Photographs: Daniel Berehulak/Reuters
Pakistan Prime Minister Yousuf Raza Gilani on Friday said that Pakistan and India should overcome 'war phobia' to address their outstanding issues as a 'third power' cannot come and do it for them.
"We need to give attention to the poor people of the two countries and that can happen when the war phobia ends," Gilani said while speaking in the Senate or upper house of parliament on his meeting with his Indian counterpart Manmohan Singh on the margins of the cricket World cup semi-final at Mohali on Wednesday.
"We need to work together to resolve our real issues. We should look after the poor masses of both the countries and we both have agreed that, yes, this is the problem," Gilani said, referring to his talks with Singh.
'India is ready to hold talks on every issue'
Addressing critics of his government who have claimed that the premier did not raise the Kashmir issue with Singh, Gilani said: "The outstanding and the core issue is Kashmir. So what other issue can you talk about? We discussed all issues and we agreed that we have to take ownership (of our problems).

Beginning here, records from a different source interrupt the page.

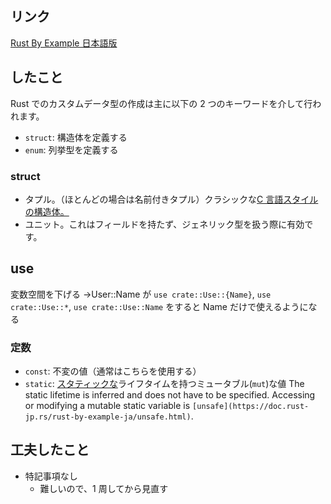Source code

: ## リンク

[Rust By Example 日本語版](https://doc.rust-jp.rs/rust-by-example-ja/custom_types.html)

## したこと

Rust でのカスタムデータ型の作成は主に以下の 2 つのキーワードを介して行われます。

- `struct`: 構造体を定義する
- `enum`: 列挙型を定義する

### struct

- タプル。（ほとんどの場合は名前付きタプル）クラシックな[C 言語スタイルの構造体。](<https://en.wikipedia.org/wiki/Struct_(C_programming_language)>)
- ユニット。これはフィールドを持たず、ジェネリック型を扱う際に有効です。

## use

変数空間を下げる →User::Name が `use crate::Use::{Name}`, `use crate::Use::*`, `use crate::Use::Name` をすると Name だけで使えるようになる

### 定数

- `const`: 不変の値（通常はこちらを使用する）
- `static`: [スタティックな](https://doc.rust-jp.rs/rust-by-example-ja/scope/lifetime/static_lifetime.html)ライフタイムを持つミュータブル(`mut`)な値 The static lifetime is inferred and does not have to be specified. Accessing or modifying a mutable static variable is `[unsafe](https://doc.rust-jp.rs/rust-by-example-ja/unsafe.html)`.

## **工夫したこと**

- 特記事項なし
  - 難しいので、1 周してから見直す
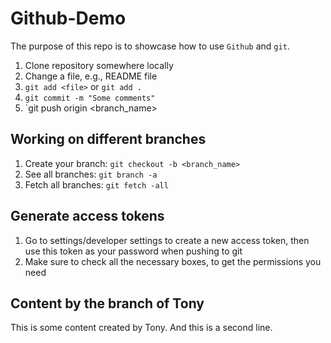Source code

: # Github-Demo

The purpose of this repo is to showcase how to use `Github` and `git`.

1. Clone repository somewhere locally
2. Change a file, e.g., README file
3. `git add <file>` or `git add .` 
4. `git commit -m "Some comments"`
5. `git push origin <branch_name>


## Working on different branches
1. Create your branch: `git checkout -b <branch_name>`
2. See all branches: `git branch -a`
3. Fetch all branches: `git fetch -all`


## Generate access tokens
1. Go to settings/developer settings to create a new access token, then use this token as your password when pushing to git
2. Make sure to check all the necessary boxes, to get the permissions you need

## Content by the branch of Tony
This is some content created by Tony.
And this is a second line.
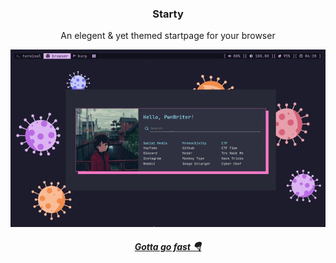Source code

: <h3 align="center">Starty</h3>

<p align="center"> An elegent & yet themed startpage for your browser </p>

<p align="center">
  <img src="/src/images/preview.gif">
</p>


<h5 align="center"> <a href="https://starty.pwnwriter.xyz" target="_blank">Gotta go fast 🪂 </a> </h5>
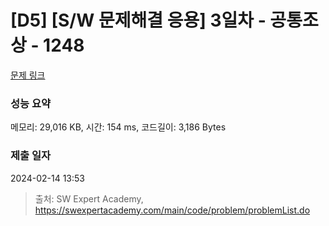# [D5] [S/W 문제해결 응용] 3일차 - 공통조상 - 1248 

[문제 링크](https://swexpertacademy.com/main/code/problem/problemDetail.do?contestProbId=AV15PTkqAPYCFAYD) 

### 성능 요약

메모리: 29,016 KB, 시간: 154 ms, 코드길이: 3,186 Bytes

### 제출 일자

2024-02-14 13:53



> 출처: SW Expert Academy, https://swexpertacademy.com/main/code/problem/problemList.do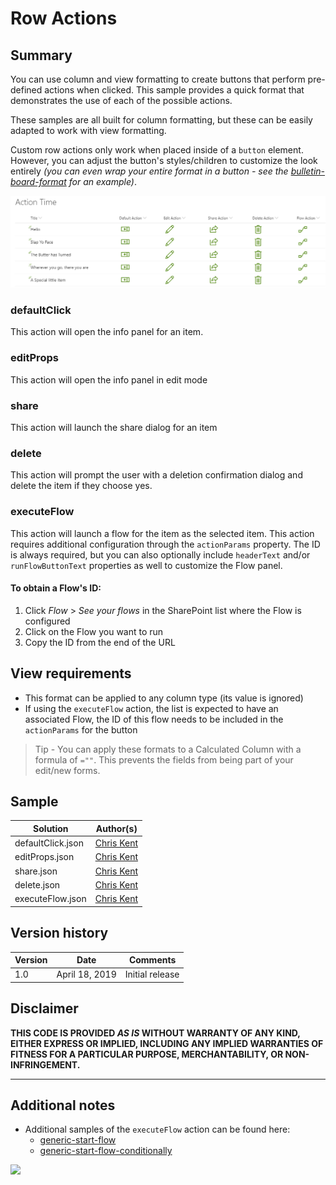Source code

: # Row Actions

## Summary
You can use column and view formatting to create buttons that perform pre-defined actions when clicked. This sample provides a quick format that demonstrates the use of each of the possible actions.

These samples are all built for column formatting, but these can be easily adapted to work with view formatting.

Custom row actions only work when placed inside of a `button` element. However, you can adjust the button's styles/children to customize the look entirely _(you can even wrap your entire format in a button - see the [bulletin-board-format](../../view-samples/bulletin-board-format) for an example)_.

![screenshot of the sample](./screenshot.png)

### defaultClick
This action will open the info panel for an item.

### editProps
This action will open the info panel in edit mode

### share
This action will launch the share dialog for an item

### delete
This action will prompt the user with a deletion confirmation dialog and delete the item if they choose yes.

### executeFlow
This action will launch a flow for the item as the selected item. This action requires additional configuration through the `actionParams` property. The ID is always required, but you can also optionally include `headerText` and/or `runFlowButtonText` properties as well to customize the Flow panel.

#### To obtain a Flow's ID:

1. Click _Flow_ > _See your flows_ in the SharePoint list where the Flow is configured
2. Click on the Flow you want to run
3. Copy the ID from the end of the URL

## View requirements
- This format can be applied to any column type (its value is ignored)
- If using the `executeFlow` action, the list is expected to have an associated Flow, the ID of this flow needs to be included in the `actionParams` for the button

> Tip - You can apply these formats to a Calculated Column with a formula of `=""`. This prevents the fields from being part of your edit/new forms.

## Sample

Solution|Author(s)
--------|---------
defaultClick.json | [Chris Kent](https://twitter.com/thechriskent)
editProps.json | [Chris Kent](https://twitter.com/thechriskent)
share.json | [Chris Kent](https://twitter.com/thechriskent)
delete.json | [Chris Kent](https://twitter.com/thechriskent)
executeFlow.json | [Chris Kent](https://twitter.com/thechriskent)

## Version history

Version|Date|Comments
-------|----|--------
1.0|April 18, 2019|Initial release

## Disclaimer
**THIS CODE IS PROVIDED *AS IS* WITHOUT WARRANTY OF ANY KIND, EITHER EXPRESS OR IMPLIED, INCLUDING ANY IMPLIED WARRANTIES OF FITNESS FOR A PARTICULAR PURPOSE, MERCHANTABILITY, OR NON-INFRINGEMENT.**

---

## Additional notes

- Additional samples of the `executeFlow` action can be found here:
  - [generic-start-flow](../generic-start-flow)
  - [generic-start-flow-conditionally](../generic-start-flow-conditionally)


<img src="https://telemetry.sharepointpnp.com/sp-dev-list-formatting/column-samples/generic-rowactions" />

If we do not resolve our issues by ourselves, then a third power cannot come and do it."
Taking ownership of outstanding issues will help Pakistan and India to address the problems of the people of both countries, including poverty, hunger, disease, unemployment, law and order and food security, he said.
Gilani said Singh had told him that India is ready to hold talks on every issue.
'Their gesture of invitation to spread goodwill'
"Their gesture of sending an invitation (to watch the World cup semi-final) was aimed at creating goodwill in both countries," he added.
Gilani recounted the warmth he had encountered in Mohali, saying he had seen the involvement of the Indian public in all aspects of the visit.
"Before they thought that there was a war but this time that environment was not there... At the stadium, when we waved the whole crowd stood up and when we were coming back, people on both sides of the road greeted us," he said.
'This was not a defeat for anyone'
Photographs: Vivek Prakash/Reuters
"It was not that we lost and we had to leave secretly," he said. Gilani described the semi-final match, in which India defeated Pakistan by 29 runs, as a victory for cricket.
"This was not a defeat for anyone. This is the victory of the game of cricket and this is the victory of the people of both the countries," he said.
He said, "We should take this in a sportsman's spirit and we must encourage our youth and sportsmen."